Hey guys...here i am again asking for sumthing new....well i've just uploaded ma new site....sumhow got if banner free but now i want a "ORKUT LIKE SCRAP" page for ma site....hope u understand.....can u guys help me with the code.or is there ne site providing ne of such service???????


----------



## iMav (Jul 23, 2007)

well if ur again asking for something then how about again posting in the right section 

there is a script and to be honest i just cant remmeber the name now ... its very much like ur own networking site ... it was php something


----------



## Garbage (Jul 23, 2007)

One s/w I can suggest is Drupal

It is a Open Source Software. Which gives you many functions like Forum, RSS, etc. to build your website. Also you can add many more functions by adding Moduls.

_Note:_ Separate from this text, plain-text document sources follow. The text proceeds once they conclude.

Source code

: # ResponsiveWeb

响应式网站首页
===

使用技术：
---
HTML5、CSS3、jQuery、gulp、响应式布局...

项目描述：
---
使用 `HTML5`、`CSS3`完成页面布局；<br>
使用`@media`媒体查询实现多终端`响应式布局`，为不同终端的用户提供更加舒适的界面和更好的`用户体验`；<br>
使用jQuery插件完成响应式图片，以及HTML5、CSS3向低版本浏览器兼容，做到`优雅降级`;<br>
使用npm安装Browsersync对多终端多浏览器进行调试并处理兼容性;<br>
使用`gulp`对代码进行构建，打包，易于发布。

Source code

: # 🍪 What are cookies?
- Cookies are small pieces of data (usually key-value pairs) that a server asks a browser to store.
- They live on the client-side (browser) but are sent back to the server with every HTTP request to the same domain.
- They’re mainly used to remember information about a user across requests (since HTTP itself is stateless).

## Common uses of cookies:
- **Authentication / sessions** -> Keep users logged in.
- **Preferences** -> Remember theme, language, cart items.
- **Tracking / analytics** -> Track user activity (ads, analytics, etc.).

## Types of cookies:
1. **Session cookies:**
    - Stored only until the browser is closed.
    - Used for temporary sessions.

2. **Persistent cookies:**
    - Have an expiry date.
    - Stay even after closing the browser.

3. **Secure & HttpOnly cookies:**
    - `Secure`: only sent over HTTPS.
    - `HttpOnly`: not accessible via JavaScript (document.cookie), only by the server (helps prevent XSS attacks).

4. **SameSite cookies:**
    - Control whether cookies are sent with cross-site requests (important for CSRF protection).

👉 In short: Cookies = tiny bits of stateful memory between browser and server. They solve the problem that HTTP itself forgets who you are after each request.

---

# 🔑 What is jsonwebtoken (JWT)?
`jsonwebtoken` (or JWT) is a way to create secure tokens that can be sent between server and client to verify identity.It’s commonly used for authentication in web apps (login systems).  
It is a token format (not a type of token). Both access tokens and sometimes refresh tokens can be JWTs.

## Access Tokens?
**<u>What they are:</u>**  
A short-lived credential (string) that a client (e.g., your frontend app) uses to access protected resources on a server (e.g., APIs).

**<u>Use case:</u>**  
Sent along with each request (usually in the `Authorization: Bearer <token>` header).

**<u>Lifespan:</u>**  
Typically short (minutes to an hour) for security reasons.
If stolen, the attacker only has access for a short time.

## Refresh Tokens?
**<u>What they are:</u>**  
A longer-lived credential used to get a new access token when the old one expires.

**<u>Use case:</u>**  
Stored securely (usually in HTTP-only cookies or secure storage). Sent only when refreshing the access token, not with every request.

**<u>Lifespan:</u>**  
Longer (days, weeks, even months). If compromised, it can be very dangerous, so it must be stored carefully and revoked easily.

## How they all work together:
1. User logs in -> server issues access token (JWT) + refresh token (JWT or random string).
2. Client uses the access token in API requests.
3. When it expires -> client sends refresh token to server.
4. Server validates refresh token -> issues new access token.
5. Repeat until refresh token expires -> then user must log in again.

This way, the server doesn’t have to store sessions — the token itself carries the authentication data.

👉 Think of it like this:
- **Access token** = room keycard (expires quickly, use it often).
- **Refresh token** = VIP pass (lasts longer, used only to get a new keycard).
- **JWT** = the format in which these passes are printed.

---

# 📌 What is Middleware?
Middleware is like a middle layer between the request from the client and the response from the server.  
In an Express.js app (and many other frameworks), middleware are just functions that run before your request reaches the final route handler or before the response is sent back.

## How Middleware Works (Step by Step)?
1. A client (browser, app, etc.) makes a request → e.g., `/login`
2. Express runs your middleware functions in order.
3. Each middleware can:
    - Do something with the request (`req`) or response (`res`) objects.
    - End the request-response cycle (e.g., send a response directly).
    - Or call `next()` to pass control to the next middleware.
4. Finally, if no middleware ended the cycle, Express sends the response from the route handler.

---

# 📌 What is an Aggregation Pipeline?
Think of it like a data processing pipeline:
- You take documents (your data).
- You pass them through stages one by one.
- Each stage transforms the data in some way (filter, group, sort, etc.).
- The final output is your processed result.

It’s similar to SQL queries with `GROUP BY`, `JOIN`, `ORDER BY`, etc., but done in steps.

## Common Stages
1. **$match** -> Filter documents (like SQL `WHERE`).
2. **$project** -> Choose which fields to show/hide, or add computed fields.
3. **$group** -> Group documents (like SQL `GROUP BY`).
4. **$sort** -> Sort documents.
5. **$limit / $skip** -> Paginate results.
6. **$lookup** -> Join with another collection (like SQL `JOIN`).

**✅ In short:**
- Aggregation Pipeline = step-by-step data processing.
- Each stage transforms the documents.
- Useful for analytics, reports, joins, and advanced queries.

Hope there may be function/module of scrapbook. Even if u can ask their developers to write such a module for YOU !!!


----------



## Vishal Gupta (Jul 26, 2007)

_Thread reported for wrong section..._


----------



## Abhishek Dwivedi (Aug 7, 2007)

come on guys i asked for a tut on scrapbook code...y u guys act like that...


----------



## iMav (Aug 7, 2007)

*www.phpizabi.net/ .... here it is the 1 is was talking about ...  i think this should do ur work and it si easy to setup


----------



## pritish_kul2 (Aug 7, 2007)

we aren't talking like that but have to and as forum rules should be maintained to keep the forum perfect. dil pe mat le yaar.


----------